On 06/03/2016 11:50 AM, Frank Ch. Eigler wrote:
Hi -
I need some advice about how to proceed with my recent work fixing
various multithreading problems within libpcp.
[ ... ]
It seems to me that our options are:
0) status quo as of v3.11.2; tolerate hangs etc.
1) roll back even v3.11.2 context.c changes to v3.11.1; tolerate hangs
and show-stopper pmNewContext performance
2) merge fche/multithread and stop there, handling future bugs as/when
they appear
3) merge or rework libpcp parts of fche/multithread, and continue work
piecemeal; agree now on docs/testing/merging criteria in order to
liberate from constraints of preserving idiosyncracies of current
code base (e.g., move toward much less sharing of data between
contexts; simpler locking model; conceivable deprecation of some
functionality in multithreaded apps)
4) declare that libpcp is not multithread safe; rearchitect our
various programs without multithreading
Option 3 makes most sense to me: in time, we can have both
thread-safety & high performance. Are y'all ready to discuss further?
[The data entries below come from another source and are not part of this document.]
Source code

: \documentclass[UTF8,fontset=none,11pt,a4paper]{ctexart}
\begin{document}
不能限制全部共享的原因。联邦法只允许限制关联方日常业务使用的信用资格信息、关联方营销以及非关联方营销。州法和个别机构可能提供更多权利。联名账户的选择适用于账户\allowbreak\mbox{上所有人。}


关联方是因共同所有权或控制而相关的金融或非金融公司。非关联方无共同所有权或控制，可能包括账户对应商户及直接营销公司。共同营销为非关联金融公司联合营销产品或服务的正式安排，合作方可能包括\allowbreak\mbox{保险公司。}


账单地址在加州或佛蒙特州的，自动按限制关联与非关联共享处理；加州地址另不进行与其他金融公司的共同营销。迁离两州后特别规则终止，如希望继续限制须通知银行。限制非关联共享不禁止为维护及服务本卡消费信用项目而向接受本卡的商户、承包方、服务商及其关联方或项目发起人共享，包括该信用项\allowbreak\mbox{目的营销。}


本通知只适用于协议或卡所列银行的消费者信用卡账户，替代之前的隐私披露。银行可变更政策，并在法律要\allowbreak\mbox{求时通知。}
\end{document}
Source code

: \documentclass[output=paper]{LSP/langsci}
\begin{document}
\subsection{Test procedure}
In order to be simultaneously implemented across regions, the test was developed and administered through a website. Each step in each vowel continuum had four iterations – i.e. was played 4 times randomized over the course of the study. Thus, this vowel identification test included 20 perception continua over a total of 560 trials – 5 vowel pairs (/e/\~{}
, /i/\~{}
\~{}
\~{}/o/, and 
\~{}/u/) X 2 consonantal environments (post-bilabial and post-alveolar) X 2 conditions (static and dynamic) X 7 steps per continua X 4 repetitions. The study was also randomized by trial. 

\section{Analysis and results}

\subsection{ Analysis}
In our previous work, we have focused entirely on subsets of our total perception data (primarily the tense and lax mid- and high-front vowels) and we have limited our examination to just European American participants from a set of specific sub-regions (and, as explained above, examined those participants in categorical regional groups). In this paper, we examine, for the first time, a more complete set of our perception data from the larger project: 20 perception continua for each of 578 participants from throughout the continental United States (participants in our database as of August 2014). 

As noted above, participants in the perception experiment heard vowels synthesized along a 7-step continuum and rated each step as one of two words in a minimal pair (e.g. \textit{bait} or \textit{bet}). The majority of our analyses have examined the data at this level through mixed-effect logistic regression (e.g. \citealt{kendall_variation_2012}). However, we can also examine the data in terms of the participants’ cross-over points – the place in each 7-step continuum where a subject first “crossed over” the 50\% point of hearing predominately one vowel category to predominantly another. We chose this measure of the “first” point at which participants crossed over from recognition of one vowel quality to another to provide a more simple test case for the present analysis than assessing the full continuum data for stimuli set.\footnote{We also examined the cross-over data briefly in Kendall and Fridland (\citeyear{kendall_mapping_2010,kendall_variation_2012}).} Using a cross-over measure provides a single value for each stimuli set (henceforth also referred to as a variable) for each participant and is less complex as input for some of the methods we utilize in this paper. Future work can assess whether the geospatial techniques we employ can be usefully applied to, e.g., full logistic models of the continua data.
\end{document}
Let's see if we can get this moving again.
I think that initial step of breaking up the global holding of
__pmLock_libpcp during pmNewContext(3) was a good one, with a measurable
goal. It was low risk, since all it was doing was releasing the lock for
blocks for code for which it was not necessary. I think that what
happened was that additional, more ambitious work was added to the
branch before the initial work was fully reviewed and merged. The branch
is now in a state where no one feels comfortable with the correctness
and benefit of that additional work.
What I proposed is to back up a bit. Let's isolate the original
loosening of the __pmLock_libpcp lock, measure the performance
improvement for the scenario which inspired it and create some qa to
verify it. If some of this has already been done, the let's re-review
those results.
Once we get that bit taken care of, let's tackle the remaining pieces,
one at a time from the same point of view:
proposed benefit, correctness and verification of both. I suggest
starting with a new branch so as to reduce the chance of errors.
I suppose that this sounds a lot like option 3 above. I think that there
is some good work on that branch. We just need to get the ball rolling
again.
Dave
|